Booster les exportations afin de limiter les importationsAu fil des années on a perdu et l'espoir et la culture d'exporter pour arriver à une situation inqualifiable, voire scandaleuse à en juger par des données officielles.
Le constat a été fait, admis et ficelé; malgré un énorme potentiel, l'Algérie peine à exporter ses produits. La Deglet Nour de Tolga à Biskra, la clémentine de la Mitidja, la pomme de Khenchela, l'abricot de N'gaous à Batna, la fraise de Skikda, la Figue de Beni Maouche et de Berbacha à Béjaïa, le melon de Oued Rhiou à Chlef, la cerise de Fort national à Tizi Ouzou et la liste est encore longue. Que dire alors des truffes, des champignons, des châtaignes, des carpes. Dieu du ciel! Ce sont des produits exclusivement bio qui poussent dans nos champs sans le moindre produit chimique.

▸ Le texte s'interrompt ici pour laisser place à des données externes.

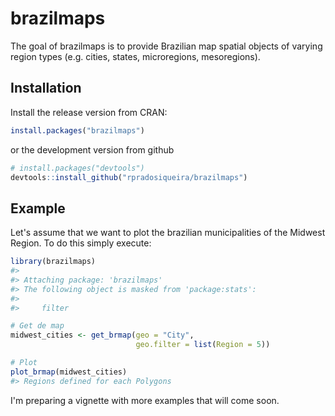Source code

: <!-- README.md is generated from README.Rmd. Please edit that file -->
brazilmaps
==========

The goal of brazilmaps is to provide Brazilian map spatial objects of varying region types (e.g. cities, states, microregions, mesoregions).

Installation
------------

Install the release version from CRAN:

``` r
install.packages("brazilmaps")
```

or the development version from github

``` r
# install.packages("devtools")
devtools::install_github("rpradosiqueira/brazilmaps")
```

Example
-------

Let's assume that we want to plot the brazilian municipalities of the Midwest Region. To do this simply execute:

``` r
library(brazilmaps)
#> 
#> Attaching package: 'brazilmaps'
#> The following object is masked from 'package:stats':
#> 
#>     filter

# Get de map
midwest_cities <- get_brmap(geo = "City",
                            geo.filter = list(Region = 5))

# Plot
plot_brmap(midwest_cities)
#> Regions defined for each Polygons
```

I'm preparing a vignette with more examples that will come soon.
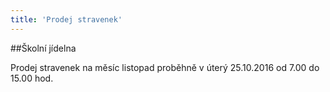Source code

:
 ```yaml
---
title: 'Prodej stravenek'
---
```


##Školní jídelna

Prodej stravenek na měsíc listopad proběhně v úterý 25.10.2016 od 7.00 do 15.00 hod.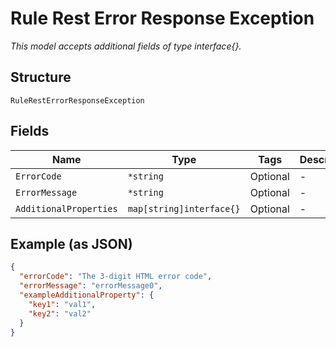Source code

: 
# Rule Rest Error Response Exception

*This model accepts additional fields of type interface{}.*

## Structure

`RuleRestErrorResponseException`

## Fields

| Name | Type | Tags | Description |
|  --- | --- | --- | --- |
| `ErrorCode` | `*string` | Optional | - |
| `ErrorMessage` | `*string` | Optional | - |
| `AdditionalProperties` | `map[string]interface{}` | Optional | - |

## Example (as JSON)

```json
{
  "errorCode": "The 3-digit HTML error code",
  "errorMessage": "errorMessage0",
  "exampleAdditionalProperty": {
    "key1": "val1",
    "key2": "val2"
  }
}
```

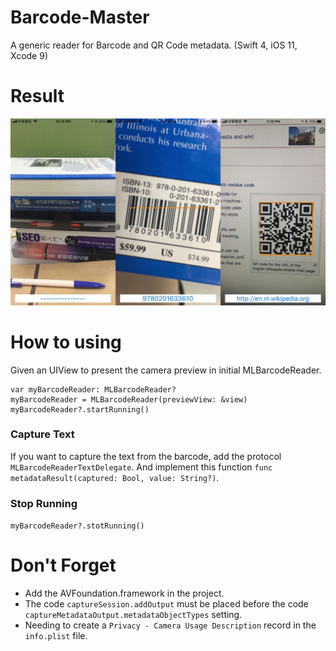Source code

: # Barcode-Master
A generic reader for Barcode and QR Code metadata. (Swift 4, iOS 11, Xcode 9)


# Result
![image][result]

# How to using
Given an UIView to present the camera preview in initial MLBarcodeReader.

```
var myBarcodeReader: MLBarcodeReader?
myBarcodeReader = MLBarcodeReader(previewView: &view)
myBarcodeReader?.startRunning()
```
### Capture Text
If you want to capture the text from the barcode, add the protocol `MLBarcodeReaderTextDelegate`.
And implement this function `func metadataResult(captured: Bool, value: String?)`.


### Stop Running
`myBarcodeReader?.stotRunning()`

# Don't Forget
- Add the AVFoundation.framework in the project.
- The code `captureSession.addOutput` must be placed before the code `captureMetadataOutput.metadataObjectTypes` setting.
- Needing to create a `Privacy - Camera Usage Description` record in the `info.plist` file.


[result]:https://github.com/JohnnyMilk/Barcode-Master/blob/master/result.jpg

Très recherchées en Europe et de par le monde, ces sources inépuisables de devises se perdent dans le néant une fois leurs périodes de développement et de mûrissement passé. Chaque région du pays a son produit-phare et qui demeure incontestablement le plus apprécié et le plus spéculant, du monde... oui du monde... Si le déclic devait venir de cette phrase, qu'il advienne alors. Ne rougissons pas de vouloir la Lune, il nous la faut!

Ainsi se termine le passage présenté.